PROVIDED RECORDS.

'''

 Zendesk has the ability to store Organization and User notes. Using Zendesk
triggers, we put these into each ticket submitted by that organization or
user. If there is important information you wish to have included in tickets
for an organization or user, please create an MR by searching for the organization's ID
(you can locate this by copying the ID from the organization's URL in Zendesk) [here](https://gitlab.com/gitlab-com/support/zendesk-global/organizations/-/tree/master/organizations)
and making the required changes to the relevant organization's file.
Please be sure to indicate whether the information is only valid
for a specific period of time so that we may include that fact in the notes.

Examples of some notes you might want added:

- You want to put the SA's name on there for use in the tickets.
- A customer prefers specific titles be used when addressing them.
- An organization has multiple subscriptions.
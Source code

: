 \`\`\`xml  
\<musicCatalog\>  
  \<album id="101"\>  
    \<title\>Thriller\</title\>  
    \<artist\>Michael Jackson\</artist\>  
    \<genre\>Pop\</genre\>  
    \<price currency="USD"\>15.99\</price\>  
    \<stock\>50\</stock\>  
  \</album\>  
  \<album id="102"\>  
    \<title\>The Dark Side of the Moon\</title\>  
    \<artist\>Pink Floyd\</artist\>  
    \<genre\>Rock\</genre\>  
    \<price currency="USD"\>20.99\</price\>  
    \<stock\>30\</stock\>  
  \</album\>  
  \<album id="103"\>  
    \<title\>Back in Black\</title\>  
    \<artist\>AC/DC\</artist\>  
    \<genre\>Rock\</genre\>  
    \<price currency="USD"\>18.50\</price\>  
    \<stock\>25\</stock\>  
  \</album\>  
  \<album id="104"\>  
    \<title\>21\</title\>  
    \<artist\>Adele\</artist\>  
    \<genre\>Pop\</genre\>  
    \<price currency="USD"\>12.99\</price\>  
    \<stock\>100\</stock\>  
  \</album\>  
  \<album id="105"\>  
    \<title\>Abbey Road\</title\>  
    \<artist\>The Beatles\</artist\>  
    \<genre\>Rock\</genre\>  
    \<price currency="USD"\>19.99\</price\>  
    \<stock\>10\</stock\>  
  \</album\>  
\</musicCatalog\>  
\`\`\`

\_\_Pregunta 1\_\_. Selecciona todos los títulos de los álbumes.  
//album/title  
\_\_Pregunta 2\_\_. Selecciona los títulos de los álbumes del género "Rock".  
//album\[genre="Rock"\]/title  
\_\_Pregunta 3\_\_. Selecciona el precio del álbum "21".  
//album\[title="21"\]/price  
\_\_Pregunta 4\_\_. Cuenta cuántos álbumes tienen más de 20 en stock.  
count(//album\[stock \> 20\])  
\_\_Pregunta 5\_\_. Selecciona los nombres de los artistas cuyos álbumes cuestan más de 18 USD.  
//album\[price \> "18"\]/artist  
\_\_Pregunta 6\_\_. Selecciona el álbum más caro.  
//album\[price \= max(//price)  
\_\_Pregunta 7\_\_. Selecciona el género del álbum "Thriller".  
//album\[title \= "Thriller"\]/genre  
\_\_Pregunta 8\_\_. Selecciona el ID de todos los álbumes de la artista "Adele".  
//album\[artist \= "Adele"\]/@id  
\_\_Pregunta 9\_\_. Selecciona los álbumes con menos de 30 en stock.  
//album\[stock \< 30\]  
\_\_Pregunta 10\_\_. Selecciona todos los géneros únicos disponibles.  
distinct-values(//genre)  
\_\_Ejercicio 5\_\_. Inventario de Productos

'''
'''

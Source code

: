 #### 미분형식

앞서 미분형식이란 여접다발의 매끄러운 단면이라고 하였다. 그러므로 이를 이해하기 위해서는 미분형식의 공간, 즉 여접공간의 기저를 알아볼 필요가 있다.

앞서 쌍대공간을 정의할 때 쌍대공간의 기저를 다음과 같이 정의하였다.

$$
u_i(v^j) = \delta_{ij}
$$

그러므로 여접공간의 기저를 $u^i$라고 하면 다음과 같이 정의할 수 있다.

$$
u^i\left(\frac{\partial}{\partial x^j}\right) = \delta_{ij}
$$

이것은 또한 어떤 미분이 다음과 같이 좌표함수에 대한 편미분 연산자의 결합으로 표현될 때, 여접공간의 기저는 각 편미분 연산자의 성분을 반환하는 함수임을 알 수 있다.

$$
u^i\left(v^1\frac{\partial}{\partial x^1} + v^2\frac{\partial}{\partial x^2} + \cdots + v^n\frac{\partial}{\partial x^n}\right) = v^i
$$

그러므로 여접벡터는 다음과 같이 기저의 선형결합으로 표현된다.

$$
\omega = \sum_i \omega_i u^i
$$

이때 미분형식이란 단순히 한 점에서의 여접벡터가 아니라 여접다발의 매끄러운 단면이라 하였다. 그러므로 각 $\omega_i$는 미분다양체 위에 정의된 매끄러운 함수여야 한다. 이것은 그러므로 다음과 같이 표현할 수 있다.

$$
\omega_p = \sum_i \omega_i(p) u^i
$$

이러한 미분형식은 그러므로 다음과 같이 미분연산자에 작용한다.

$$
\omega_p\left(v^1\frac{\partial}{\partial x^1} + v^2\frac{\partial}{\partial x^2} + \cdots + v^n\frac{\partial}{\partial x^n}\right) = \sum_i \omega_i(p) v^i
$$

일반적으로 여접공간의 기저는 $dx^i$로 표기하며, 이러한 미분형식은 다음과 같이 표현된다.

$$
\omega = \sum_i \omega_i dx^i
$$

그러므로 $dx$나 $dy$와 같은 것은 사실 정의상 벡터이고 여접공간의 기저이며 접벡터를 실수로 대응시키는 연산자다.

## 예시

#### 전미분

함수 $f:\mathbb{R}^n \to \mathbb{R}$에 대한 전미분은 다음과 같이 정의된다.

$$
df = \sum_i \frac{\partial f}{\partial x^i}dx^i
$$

'''

AIM OF THE EXERCISE.
How many lines in the records contain the word "매끄러운"? Answer with the number alone.

REPLY.
2